L’article L. 480-5 du Code de l’urbanisme prévoit qu’en cas de condamnation d’une personne physique ou morale pour une infraction aux articles L. 160-1 et L. 480-4, le tribunal statue soit sur la mise en conformité des lieux ou celle des ouvrages avec les règlements, soit sur la démolition des ouvrages.
La jurisprudence précise que l’application de ce texte relève exclusivement de la juridiction judiciaire. La seule exception à ce postulat concerne les ouvrages publics. Ainsi, le Tribunal des conflits considère que le juge judiciaire ne peut, alors même que l’implantation de l’ouvrage sur une propriété privée a été constitutive d’une voie de fait, ordonner sa démolition ni prescrire aucune mesure de nature à porter atteinte à son intégrité ou à son fonctionnement.
Compte tenu de cette exception, le juge judiciaire doit nécessairement s’assurer qu’il n’est pas en présence d’un ouvrage public avant de prononcer ce type de mesure.
Le juge judiciaire qui décide d’entrer en voie de condamnation dispose d’un pouvoir souverain d’appréciation quant à la nécessité d’ordonner une mesure de restitution. Ce pouvoir s’exerce, d’une manière générale, sur les modalités et l’étendue de la réparation, dès lors toutefois, que la mise en conformité ne méconnaît pas les prescriptions du permis de construire.

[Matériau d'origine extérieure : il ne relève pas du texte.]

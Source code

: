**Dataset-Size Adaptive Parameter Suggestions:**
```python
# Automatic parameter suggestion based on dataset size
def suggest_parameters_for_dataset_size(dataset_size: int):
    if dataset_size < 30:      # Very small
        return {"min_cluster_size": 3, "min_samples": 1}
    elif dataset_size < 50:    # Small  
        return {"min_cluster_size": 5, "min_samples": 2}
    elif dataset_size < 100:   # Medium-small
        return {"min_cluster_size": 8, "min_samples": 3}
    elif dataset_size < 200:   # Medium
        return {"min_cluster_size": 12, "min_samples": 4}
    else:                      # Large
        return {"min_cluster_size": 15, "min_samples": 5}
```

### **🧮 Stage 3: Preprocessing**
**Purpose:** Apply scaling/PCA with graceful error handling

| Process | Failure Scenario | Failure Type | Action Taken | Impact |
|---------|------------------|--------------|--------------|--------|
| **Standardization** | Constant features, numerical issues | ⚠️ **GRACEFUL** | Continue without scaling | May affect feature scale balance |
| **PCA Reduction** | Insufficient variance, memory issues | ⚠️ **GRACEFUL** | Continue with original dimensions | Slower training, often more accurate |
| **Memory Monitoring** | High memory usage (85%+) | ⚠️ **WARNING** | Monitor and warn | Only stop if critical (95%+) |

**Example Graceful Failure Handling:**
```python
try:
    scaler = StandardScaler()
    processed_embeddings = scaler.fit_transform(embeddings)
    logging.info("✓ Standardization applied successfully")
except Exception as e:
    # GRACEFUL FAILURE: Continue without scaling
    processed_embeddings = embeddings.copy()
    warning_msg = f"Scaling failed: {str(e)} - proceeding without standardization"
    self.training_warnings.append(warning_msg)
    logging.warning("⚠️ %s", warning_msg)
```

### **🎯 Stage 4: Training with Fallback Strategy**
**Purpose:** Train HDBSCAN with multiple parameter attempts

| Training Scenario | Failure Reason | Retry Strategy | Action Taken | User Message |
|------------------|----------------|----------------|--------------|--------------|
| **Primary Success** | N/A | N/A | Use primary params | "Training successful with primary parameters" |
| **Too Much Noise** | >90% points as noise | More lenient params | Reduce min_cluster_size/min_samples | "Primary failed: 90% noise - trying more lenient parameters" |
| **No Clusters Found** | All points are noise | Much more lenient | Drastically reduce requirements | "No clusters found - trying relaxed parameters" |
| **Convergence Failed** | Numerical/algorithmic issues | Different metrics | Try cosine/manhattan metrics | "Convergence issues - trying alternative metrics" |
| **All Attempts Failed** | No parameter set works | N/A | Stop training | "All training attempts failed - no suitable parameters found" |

Le juge est ainsi libre de déterminer les mesures permettant de mettre un terme à la situation causée par l’infraction. Les limites à l’appréciation souveraine peuvent être de deux ordres :

  • La première concerne l’hypothèse dans laquelle un permis de construire a été délivré par l’Administration après la commission de l’infraction. En effet, s’il est de principe que cette circonstance ne suffit pas pour faire disparaître l’infraction, elle ne permet pas d’ordonner une mesure de restitution.
  • La seconde limite correspond au prononcé d’une simple mise en conformité de la construction au lieu d’une démolition lorsque le permis de construire faisait défaut. Cette décision aurait pour effet de contraindre indirectement l’Administration à délivrer l’autorisation de construire nécessaire dans un délai déterminé par le juge judiciaire.